▸ YOUR ASSIGNMENT
For each line of the listing that includes the word "GetRecipeByName", show the whole line.

▸ INFORMATION SUPPLIED
[Start of section]

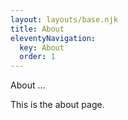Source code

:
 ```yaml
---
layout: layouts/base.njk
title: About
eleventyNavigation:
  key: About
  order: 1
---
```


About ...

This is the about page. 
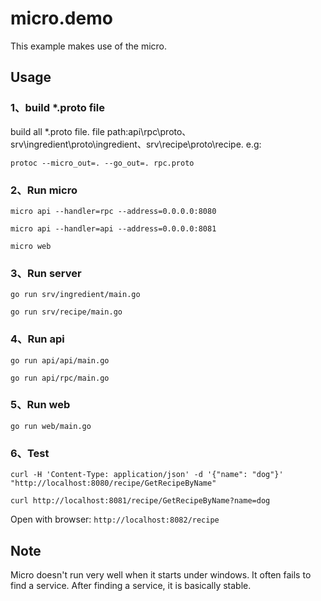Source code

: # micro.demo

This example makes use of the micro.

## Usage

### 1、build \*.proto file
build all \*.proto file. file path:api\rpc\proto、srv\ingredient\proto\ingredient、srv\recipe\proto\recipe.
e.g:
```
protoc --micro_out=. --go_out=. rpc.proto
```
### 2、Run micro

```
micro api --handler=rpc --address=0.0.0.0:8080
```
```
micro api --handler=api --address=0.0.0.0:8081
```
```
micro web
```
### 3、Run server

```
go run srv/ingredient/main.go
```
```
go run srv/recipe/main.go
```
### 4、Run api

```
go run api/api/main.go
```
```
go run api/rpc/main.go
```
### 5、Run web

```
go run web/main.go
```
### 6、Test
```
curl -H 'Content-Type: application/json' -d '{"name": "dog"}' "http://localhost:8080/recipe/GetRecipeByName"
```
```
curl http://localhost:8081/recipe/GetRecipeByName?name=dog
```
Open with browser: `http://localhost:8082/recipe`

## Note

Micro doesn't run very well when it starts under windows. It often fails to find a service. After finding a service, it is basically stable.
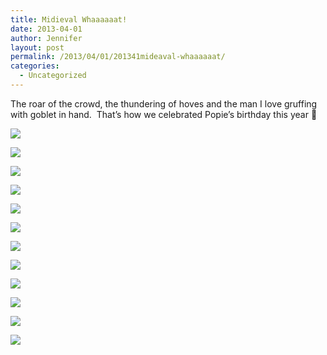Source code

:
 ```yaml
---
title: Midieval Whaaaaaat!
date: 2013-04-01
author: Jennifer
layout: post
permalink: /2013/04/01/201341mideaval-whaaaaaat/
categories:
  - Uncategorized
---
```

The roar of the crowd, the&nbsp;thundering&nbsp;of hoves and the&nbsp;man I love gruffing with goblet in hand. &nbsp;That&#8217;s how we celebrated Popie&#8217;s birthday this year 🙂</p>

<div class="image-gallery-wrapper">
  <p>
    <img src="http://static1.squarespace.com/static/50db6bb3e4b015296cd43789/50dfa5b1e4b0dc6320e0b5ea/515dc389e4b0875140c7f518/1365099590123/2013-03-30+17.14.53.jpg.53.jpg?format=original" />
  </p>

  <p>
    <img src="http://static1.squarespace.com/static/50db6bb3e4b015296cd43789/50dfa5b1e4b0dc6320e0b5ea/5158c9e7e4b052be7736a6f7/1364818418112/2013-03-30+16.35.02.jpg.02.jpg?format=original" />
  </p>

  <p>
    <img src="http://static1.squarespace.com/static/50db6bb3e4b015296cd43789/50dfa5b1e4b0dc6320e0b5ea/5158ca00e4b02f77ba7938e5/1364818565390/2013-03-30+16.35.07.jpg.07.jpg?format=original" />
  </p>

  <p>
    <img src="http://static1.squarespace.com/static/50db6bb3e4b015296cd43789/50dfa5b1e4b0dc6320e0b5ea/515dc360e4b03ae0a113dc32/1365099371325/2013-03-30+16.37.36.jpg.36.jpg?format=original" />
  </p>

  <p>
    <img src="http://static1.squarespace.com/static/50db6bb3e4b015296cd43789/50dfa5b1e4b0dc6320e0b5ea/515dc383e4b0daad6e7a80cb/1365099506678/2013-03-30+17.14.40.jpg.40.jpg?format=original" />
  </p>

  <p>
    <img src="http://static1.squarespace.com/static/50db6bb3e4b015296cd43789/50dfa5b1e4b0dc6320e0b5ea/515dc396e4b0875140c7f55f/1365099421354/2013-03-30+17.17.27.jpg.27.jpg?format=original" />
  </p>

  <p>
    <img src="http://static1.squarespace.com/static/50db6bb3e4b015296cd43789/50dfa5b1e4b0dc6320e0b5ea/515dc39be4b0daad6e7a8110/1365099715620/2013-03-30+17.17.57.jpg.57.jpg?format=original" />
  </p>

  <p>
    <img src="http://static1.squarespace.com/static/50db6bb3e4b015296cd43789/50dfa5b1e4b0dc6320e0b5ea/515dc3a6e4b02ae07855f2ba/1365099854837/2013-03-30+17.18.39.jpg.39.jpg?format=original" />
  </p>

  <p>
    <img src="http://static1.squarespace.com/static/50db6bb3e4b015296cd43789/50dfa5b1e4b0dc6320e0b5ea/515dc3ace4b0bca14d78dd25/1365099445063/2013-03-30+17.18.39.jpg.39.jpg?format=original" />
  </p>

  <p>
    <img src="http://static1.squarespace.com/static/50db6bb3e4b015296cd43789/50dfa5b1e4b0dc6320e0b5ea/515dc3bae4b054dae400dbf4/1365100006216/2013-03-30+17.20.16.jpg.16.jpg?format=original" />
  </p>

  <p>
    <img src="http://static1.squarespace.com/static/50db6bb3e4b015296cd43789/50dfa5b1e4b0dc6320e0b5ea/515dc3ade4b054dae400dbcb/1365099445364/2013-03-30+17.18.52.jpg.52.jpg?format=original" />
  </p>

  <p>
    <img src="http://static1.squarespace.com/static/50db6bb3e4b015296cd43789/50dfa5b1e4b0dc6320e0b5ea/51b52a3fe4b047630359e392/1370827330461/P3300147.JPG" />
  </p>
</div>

[End of section]

▸ WORKED SOLUTION
curl -H 'Content-Type: application/json' -d '{"name": "dog"}' "http://localhost:8080/recipe/GetRecipeByName"
curl http://localhost:8081/recipe/GetRecipeByName?name=dog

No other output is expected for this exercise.